Task objective ▸ In the entries below, find the string "charts" and return each line holding it.

Excerpted data ▸

Content starts

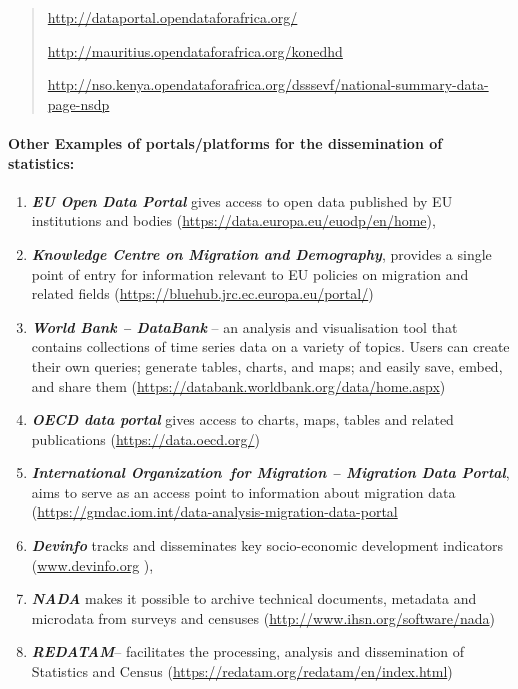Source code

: \documentclass[
]{article}
\begin{document}
\begin{quote}
\url{http://dataportal.opendataforafrica.org/}

\url{http://mauritius.opendataforafrica.org/konedhd}

\url{http://nso.kenya.opendataforafrica.org/dsssevf/national-summary-data-page-nsdp}
\end{quote}

\hypertarget{other-examples-of-portalsplatforms-for-the-dissemination-of-statistics-1}{%
\paragraph{Other Examples of portals/platforms for the dissemination of statistics:}\label{other-examples-of-portalsplatforms-for-the-dissemination-of-statistics-1}}

\begin{enumerate}
\def\labelenumi{\roman{enumi}.}
\item
  \textbf{\emph{EU Open Data Portal}} gives access to open data published by EU
  institutions and bodies (\url{https://data.europa.eu/euodp/en/home}),
\item
  \textbf{\emph{Knowledge Centre on Migration and Demography}}, provides a
  single point of entry for information relevant to EU policies on
  migration and related fields
  (\url{https://bluehub.jrc.ec.europa.eu/portal/})
\item
  \textbf{\emph{World Bank -- DataBank}} -- an analysis and visualisation tool
  that contains collections of time series data on a variety of
  topics. Users can create their own queries; generate tables, charts,
  and maps; and easily save, embed, and share them
  (\url{https://databank.worldbank.org/data/home.aspx})
\item
  \textbf{\emph{OECD data portal}} gives access to charts, maps, tables and
  related publications (\url{https://data.oecd.org/})
\item
  \textbf{\emph{International Organization~for Migration -- Migration Data
  Portal}}, aims to serve as an access point to information about
  migration data
  (\url{https://gmdac.iom.int/data-analysis-migration-data-portal}
\item
  \textbf{\emph{Devinfo}} tracks and disseminates key socio-economic development
  indicators (\href{http://www.devinfo.org}{www.devinfo.org} ),
\item
  \textbf{\emph{NADA}} makes it possible to archive technical documents,
  metadata and microdata from surveys and censuses
  (\url{http://www.ihsn.org/software/nada})
\item
  \textbf{\emph{REDATAM}}-- facilitates the processing, analysis and
  dissemination of Statistics and Census
  (\url{https://redatam.org/redatam/en/index.html})
\end{enumerate}
\end{document}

Content ends

Response to this exercise ▸
  topics. Users can create their own queries; generate tables, charts,
  \textbf{\emph{OECD data portal}} gives access to charts, maps, tables and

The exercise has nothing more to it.